[PATCH v4] x86/tsc: Use topology_max_packages() to get package number

Feng Tang posted 1 patch 1 year, 6 months ago
arch/x86/kernel/cpu/topology.c | 5 ++++-
arch/x86/kernel/tsc.c          | 7 ++-----
2 files changed, 6 insertions(+), 6 deletions(-)
[PATCH v4] x86/tsc: Use topology_max_packages() to get package number
Posted by Feng Tang 1 year, 6 months ago
Commit b50db7095fe0 ("x86/tsc: Disable clocksource watchdog for TSC
on qualified platorms") was introduced to solve problem that
sometimes TSC clocksource is wrongly judged as unstable by watchdog
like 'jiffies', HPET, etc.

In it, the hardware package number is a key factor for judging whether
to disable the watchdog for TSC, and 'nr_online_nodes' was chosen due
to, at that time (kernel v5.1x), it is available in early boot phase
before registering 'tsc-early' clocksource, where all non-boot CPUs are
not brought up yet.

Dave and Rui pointed out there are many cases in which 'nr_online_nodes'
is cheated and not accurate, like:

* SNC (sub-numa cluster) mode enabled
* numa emulation (numa=fake=8 etc.)
* numa=off
* platforms with CPU-less HBM nodes, CPU-less Optane memory nodes.
* 'maxcpus=' cmdline setup, where chopped CPUs could be onlined later
* 'nr_cpus=', 'possible_cpus=' cmdline setup, where chopped CPUs can
  not be onlined after boot

The SNC case is the most user-visible case, as many CSP (Cloud Service
Provider) enable this feature in their server fleets. When SNC3 enabled,
a 2 socket machine will appear to have 6 NUMA nodes, and get impacted
by the issue in reality.

Thomas' recent patchset of refactoring x86 topology code improves
topology_max_packages() greatly, by making it more accurate and
available in early boot phase, which works well in most of the above
cases.

The only exceptions are 'nr_cpus=' and 'possible_cpus=' setup, which
may under-estimate the package number. As during topology setup, the
boot CPU iterates through all enumerated APIC IDs and either accepts
or rejects the APIC ID. For accepted IDs, it figures out which bits of
the ID map to the package number.  It tracks which package numbers have
been seen in a bitmap.  topology_max_packages() just returns the number
of bits set in that bitmap.

'nr_cpus=' and 'possible_cpus=' can cause more APIC IDs to be rejected
and can artificially lower the number of bits in the package bitmap
and thus topology_max_packages().  This means that, for example, a
system with 8 physical packages might reject all the CPUs on 6 of those
packages and be left with only 2 packages and 2 bits set in the package
bitmap. It needs the TSC watchdog, but would disable it anyway.  This
isn't ideal, but it only happens for debug-oriented options. This is
fixable by tracking the package numbers for rejected CPUs.  But it's
not worth the trouble for debugging.

So use topology_max_packages() to replace nr_online_nodes().
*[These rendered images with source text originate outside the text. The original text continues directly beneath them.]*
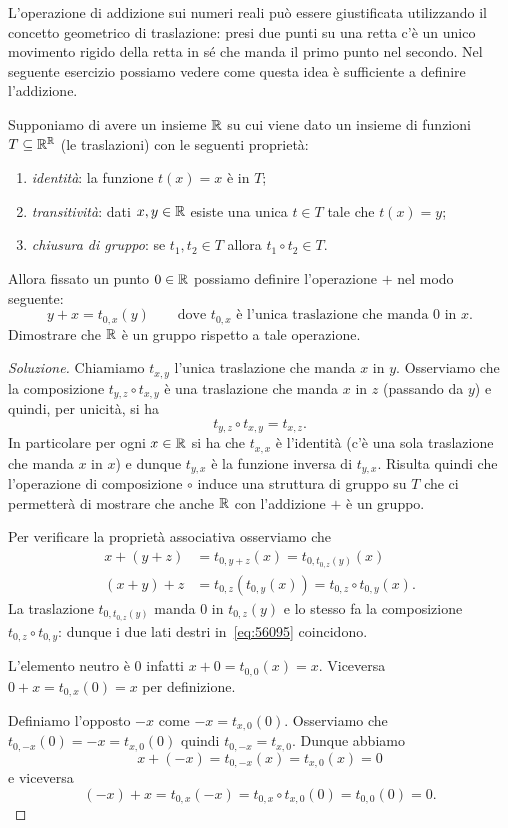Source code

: L'operazione di addizione sui numeri reali può essere giustificata 
utilizzando il concetto geometrico di traslazione:
presi due punti su una retta c'è un unico movimento 
rigido della retta in sé che manda il primo punto nel secondo.
Nel seguente esercizio possiamo vedere come questa 
idea è sufficiente a definire l'addizione.
%
\begin{exercise}[traslazioni su $\RR$]
Supponiamo di avere un insieme $\RR$ su cui viene dato un insieme 
di funzioni $T\subseteq {\mathbb R}^{\mathbb R}$ (le traslazioni) con le seguenti 
proprietà:
\begin{enumerate}
  \item \emph{identità}: la funzione $t(x)=x$ è in $T$;
  \item \emph{transitività}: dati $x,y\in {\mathbb R}$ esiste una unica $t\in T$ tale che $t(x)=y$;
  \item \emph{chiusura di gruppo}: se $t_1,t_2\in T$ allora $t_1\circ t_2 \in T$.
\end{enumerate}
Allora fissato un punto $0\in {\mathbb R}$ possiamo definire l'operazione $+$ 
nel modo seguente:
\[
    y + x = t_{0,x}(y) \qquad\text{dove $t_{0,x}$ è l'unica traslazione 
    che manda $0$ in $x$}.
\]  
Dimostrare che $\RR$ è un gruppo rispetto a tale operazione.
\end{exercise}
%
\begin{proof}[Soluzione]
Chiamiamo $t_{x,y}$ l'unica traslazione che manda $x$ in $y$.
Osserviamo che la composizione $t_{y,z}\circ t_{x,y}$ è una traslazione 
che manda $x$ in $z$ (passando da $y$) e quindi, per unicità, si ha 
\[
  t_{y,z}\circ t_{x,y} = t_{x,z}.
\]
In particolare per ogni $x\in {\mathbb R}$ si ha che $t_{x,x}$ è l'identità
(c'è una sola traslazione che manda $x$ in $x$) e dunque $t_{y,x}$ 
è la funzione inversa di $t_{y,x}$. Risulta quindi che 
l'operazione di composizione $\circ$ induce una struttura di gruppo 
su $T$ che ci permetterà di mostrare che anche $\RR$ con l'addizione
$+$ è un gruppo.

Per verificare la proprietà associativa 
osserviamo che
\begin{equation}\label{eq:56095}
  \begin{aligned}
x + (y + z) &= t_{0,y+z}(x)=t_{0,t_{0,z}(y)}(x)  \\
(x + y) + z &= t_{0,z}(t_{0,y}(x)) = t_{0,z}\circ t_{0,y}(x).
  \end{aligned}
\end{equation}
La traslazione $t_{0,t_{0,z}(y)}$ manda $0$ in $t_{0,z}(y)$
e lo stesso fa la composizione $t_{0,z}\circ t_{0,y}$:
dunque i due lati destri in~\eqref{eq:56095} coincidono.

L'elemento neutro è $0$ infatti $x + 0 = t_{0,0}(x) = x$.
Viceversa $0 + x = t_{0,x}(0) = x$ per definizione.

Definiamo l'opposto $-x$ come $-x=t_{x,0}(0)$.
Osserviamo che $t_{0,-x}(0) = -x = t_{x,0}(0)$ quindi 
$t_{0,-x} = t_{x,0}$. Dunque abbiamo 
\[
 x + (-x) = t_{0,-x}(x) = t_{x,0}(x) = 0  
\]
e viceversa 
\[
  (-x) + x = t_{0,x}(-x) = t_{0,x}\circ t_{x,0}(0) 
   = t_{0,0}(0) = 0.  
\]
\end{proof}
Reported-by: Dave Hansen <dave.hansen@linux.intel.com>
Closes: https://lore.kernel.org/lkml/a4860054-0f16-6513-f121-501048431086@intel.com/
Signed-off-by: Feng Tang <feng.tang@intel.com>
Reviewed-by: Waiman Long <longman@redhat.com>
---
Hi all,

For warning about possible compromise due to 'nr_cpus=' and 'possible_cpus=',
one alternative is to check whether these has been setup in cmdline inside
tsc.c and warn there. 

Changelog:
 
  Since v3:
  * Rebase against v6.11-rc1
  * Add reviewed tag from Waiman
  * Refine the commmit log with user reported SNC3 bug info

  Since v2:
  * Use 'pr_info' to replace 'pr_warn' which could panic system
    if 'panic_on_warn=1' kcmdline parameter is on (Waiman)

  Since v1:
  * Use Dave's detailed elaboration about 'nr_cpus=', 'possible_cpus='
    possibly compromising '__max_logical_packages' in commit log
  * Fix typos and inaccuracy (Rui and Longman)
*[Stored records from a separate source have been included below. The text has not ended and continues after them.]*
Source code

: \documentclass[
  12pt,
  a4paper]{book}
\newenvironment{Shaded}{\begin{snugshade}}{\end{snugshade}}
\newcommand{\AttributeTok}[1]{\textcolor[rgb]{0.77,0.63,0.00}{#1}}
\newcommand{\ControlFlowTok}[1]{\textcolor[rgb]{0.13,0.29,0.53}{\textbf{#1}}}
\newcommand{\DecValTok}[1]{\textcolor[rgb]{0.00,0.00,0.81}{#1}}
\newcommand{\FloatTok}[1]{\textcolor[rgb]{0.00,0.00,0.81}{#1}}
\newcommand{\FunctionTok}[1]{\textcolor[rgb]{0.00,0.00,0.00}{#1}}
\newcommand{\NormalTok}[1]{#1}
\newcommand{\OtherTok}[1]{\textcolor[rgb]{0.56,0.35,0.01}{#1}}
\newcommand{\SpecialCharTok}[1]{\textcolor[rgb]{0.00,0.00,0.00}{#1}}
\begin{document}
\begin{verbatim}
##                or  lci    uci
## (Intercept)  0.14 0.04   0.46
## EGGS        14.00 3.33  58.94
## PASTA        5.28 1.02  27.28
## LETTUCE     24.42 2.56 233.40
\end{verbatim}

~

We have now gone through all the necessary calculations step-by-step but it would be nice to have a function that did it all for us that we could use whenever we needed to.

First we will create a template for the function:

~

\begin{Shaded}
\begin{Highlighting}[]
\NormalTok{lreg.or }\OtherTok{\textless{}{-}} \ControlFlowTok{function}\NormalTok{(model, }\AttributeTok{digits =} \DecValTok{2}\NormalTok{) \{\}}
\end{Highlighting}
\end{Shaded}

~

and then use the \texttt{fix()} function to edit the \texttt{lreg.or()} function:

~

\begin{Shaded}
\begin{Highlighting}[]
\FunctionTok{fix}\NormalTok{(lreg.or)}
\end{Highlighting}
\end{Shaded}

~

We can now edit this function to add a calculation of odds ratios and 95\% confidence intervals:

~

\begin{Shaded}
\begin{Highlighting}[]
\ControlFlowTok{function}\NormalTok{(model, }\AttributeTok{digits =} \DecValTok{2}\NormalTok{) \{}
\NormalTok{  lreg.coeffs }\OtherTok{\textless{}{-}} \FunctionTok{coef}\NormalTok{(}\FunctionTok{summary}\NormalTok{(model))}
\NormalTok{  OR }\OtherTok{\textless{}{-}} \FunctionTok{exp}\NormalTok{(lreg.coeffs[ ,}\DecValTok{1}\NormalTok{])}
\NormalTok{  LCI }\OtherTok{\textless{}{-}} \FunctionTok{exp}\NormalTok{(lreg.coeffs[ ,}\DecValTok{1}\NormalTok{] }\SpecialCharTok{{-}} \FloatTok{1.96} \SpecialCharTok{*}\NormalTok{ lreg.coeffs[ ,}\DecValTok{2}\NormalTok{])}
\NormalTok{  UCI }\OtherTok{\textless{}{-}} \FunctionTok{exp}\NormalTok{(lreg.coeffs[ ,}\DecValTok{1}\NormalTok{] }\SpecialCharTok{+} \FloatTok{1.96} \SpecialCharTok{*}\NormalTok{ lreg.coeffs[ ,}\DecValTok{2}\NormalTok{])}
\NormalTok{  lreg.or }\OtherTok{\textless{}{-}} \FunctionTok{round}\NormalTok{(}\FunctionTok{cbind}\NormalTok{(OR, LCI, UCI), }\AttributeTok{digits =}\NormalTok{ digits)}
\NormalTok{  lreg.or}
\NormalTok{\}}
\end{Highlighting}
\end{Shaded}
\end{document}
 arch/x86/kernel/cpu/topology.c | 5 ++++-
 arch/x86/kernel/tsc.c          | 7 ++-----
 2 files changed, 6 insertions(+), 6 deletions(-)

diff --git a/arch/x86/kernel/cpu/topology.c b/arch/x86/kernel/cpu/topology.c
index 621a151ccf7d..5603aef16bf9 100644
--- a/arch/x86/kernel/cpu/topology.c
+++ b/arch/x86/kernel/cpu/topology.c
@@ -521,8 +521,11 @@ void __init topology_init_possible_cpus(void)
 	pr_info("Num. threads per package: %3u\n", __num_threads_per_package);
 
 	pr_info("Allowing %u present CPUs plus %u hotplug CPUs\n", assigned, disabled);
-	if (topo_info.nr_rejected_cpus)
+	if (topo_info.nr_rejected_cpus) {
 		pr_info("Rejected CPUs %u\n", topo_info.nr_rejected_cpus);
+		if (__max_logical_packages <= 4)
+			pr_info("TSC might be buggered due to the rejected CPUs\n");
+	}
 
 	init_cpu_present(cpumask_of(0));
 	init_cpu_possible(cpumask_of(0));
diff --git a/arch/x86/kernel/tsc.c b/arch/x86/kernel/tsc.c
index d4462fb26299..e6efe3a8dd5e 100644
--- a/arch/x86/kernel/tsc.c
+++ b/arch/x86/kernel/tsc.c
@@ -1253,15 +1253,12 @@ static void __init check_system_tsc_reliable(void)
 	 *  - TSC which does not stop in C-States
 	 *  - the TSC_ADJUST register which allows to detect even minimal
 	 *    modifications
-	 *  - not more than two sockets. As the number of sockets cannot be
-	 *    evaluated at the early boot stage where this has to be
-	 *    invoked, check the number of online memory nodes as a
-	 *    fallback solution which is an reasonable estimate.
+	 *  - not more than four packages
 	 */
 	if (boot_cpu_has(X86_FEATURE_CONSTANT_TSC) &&
 	    boot_cpu_has(X86_FEATURE_NONSTOP_TSC) &&
 	    boot_cpu_has(X86_FEATURE_TSC_ADJUST) &&
-	    nr_online_nodes <= 4)
+	    topology_max_packages() <= 4)
 		tsc_disable_clocksource_watchdog();
 }
 
-- 
2.34.1
Re: [PATCH v4] x86/tsc: Use topology_max_packages() to get package number
Posted by Thomas Gleixner 1 year, 6 months ago
On Mon, Jul 29 2024 at 10:12, Feng Tang wrote:
>  	pr_info("Allowing %u present CPUs plus %u hotplug CPUs\n", assigned, disabled);
> -	if (topo_info.nr_rejected_cpus)
> +	if (topo_info.nr_rejected_cpus) {
>  		pr_info("Rejected CPUs %u\n", topo_info.nr_rejected_cpus);
> +		if (__max_logical_packages <= 4)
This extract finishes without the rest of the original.